++++ MATERIAL TO PROCESS

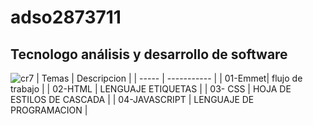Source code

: # adso2873711

## Tecnologo análisis y desarrollo de software

![cr7](https://www.eltiempo.com/files/article_main_1200/uploads/2023/05/29/647555bfdfbfb.jpeg)
| Temas | Descripcion |
| -----   | ----------- |
| 01-Emmet| flujo de trabajo |
| 02-HTML | LENGUAJE ETIQUETAS |
| 03- CSS | HOJA DE ESTILOS DE CASCADA |
| 04-JAVASCRIPT | LENGUAJE DE PROGRAMACION |
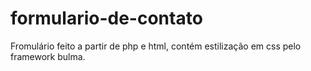 # formulario-de-contato

 Fromulário feito a partir de php e html, contém estilização em css pelo framework bulma.

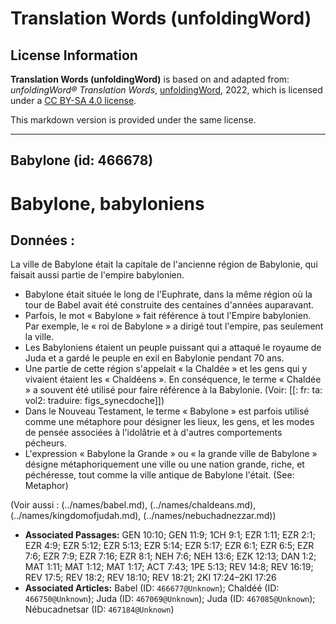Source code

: # Translation Words (unfoldingWord)

## License Information

**Translation Words (unfoldingWord)** is based on and adapted from: _unfoldingWord® Translation Words_, [unfoldingWord](https://unfoldingword.org/utw), 2022, which is licensed under a [CC BY-SA 4.0 license](https://creativecommons.org/licenses/by-sa/4.0/legalcode.en).

This markdown version is provided under the same license.



--------------------------------

## Babylone (id: 466678)

Babylone, babyloniens
=====================

Données :
---------

La ville de Babylone était la capitale de l'ancienne région de Babylonie, qui faisait aussi partie de l'empire babylonien.

* Babylone était située le long de l'Euphrate, dans la même région où la tour de Babel avait été construite des centaines d'années auparavant.
* Parfois, le mot « Babylone » fait référence à tout l'Empire babylonien. Par exemple, le « roi de Babylone » a dirigé tout l'empire, pas seulement la ville.
* Les Babyloniens étaient un peuple puissant qui a attaqué le royaume de Juda et a gardé le peuple en exil en Babylonie pendant 70 ans.
* Une partie de cette région s'appelait « la Chaldée » et les gens qui y vivaient étaient les « Chaldéens ». En conséquence, le terme « Chaldée » a souvent été utilisé pour faire référence à la Babylonie. (Voir: \[\[: fr: ta: vol2: traduire: figs\_synecdoche]])
* Dans le Nouveau Testament, le terme « Babylone » est parfois utilisé comme une métaphore pour désigner les lieux, les gens, et les modes de pensée associées à l'idolâtrie et à d'autres comportements pécheurs.
* L'expression « Babylone la Grande » ou « la grande ville de Babylone » désigne métaphoriquement une ville ou une nation grande, riche, et péchéresse, tout comme la ville antique de Babylone l'était. (See: Metaphor)

(Voir aussi : (../names/babel.md), (../names/chaldeans.md), (../names/kingdomofjudah.md), (../names/nebuchadnezzar.md))

* **Associated Passages:** GEN 10:10; GEN 11:9; 1CH 9:1; EZR 1:11; EZR 2:1; EZR 4:9; EZR 5:12; EZR 5:13; EZR 5:14; EZR 5:17; EZR 6:1; EZR 6:5; EZR 7:6; EZR 7:9; EZR 7:16; EZR 8:1; NEH 7:6; NEH 13:6; EZK 12:13; DAN 1:2; MAT 1:11; MAT 1:12; MAT 1:17; ACT 7:43; 1PE 5:13; REV 14:8; REV 16:19; REV 17:5; REV 18:2; REV 18:10; REV 18:21; 2KI 17:24–2KI 17:26
* **Associated Articles:** Babel (ID: `466677@Unknown`); Chaldéé  (ID: `466750@Unknown`); Juda (ID: `467069@Unknown`); Juda (ID: `467085@Unknown`); Nébucadnetsar (ID: `467184@Unknown`)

++++++++

* ASSIGNMENT *
What belongs in the answer is each line from the listing above that contains "Translation".

* REPLY TO THE EXERCISE *
: # Translation Words (unfoldingWord)
**Translation Words (unfoldingWord)** is based on and adapted from: _unfoldingWord® Translation Words_, [unfoldingWord](https://unfoldingword.org/utw), 2022, which is licensed under a [CC BY-SA 4.0 license](https://creativecommons.org/licenses/by-sa/4.0/legalcode.en).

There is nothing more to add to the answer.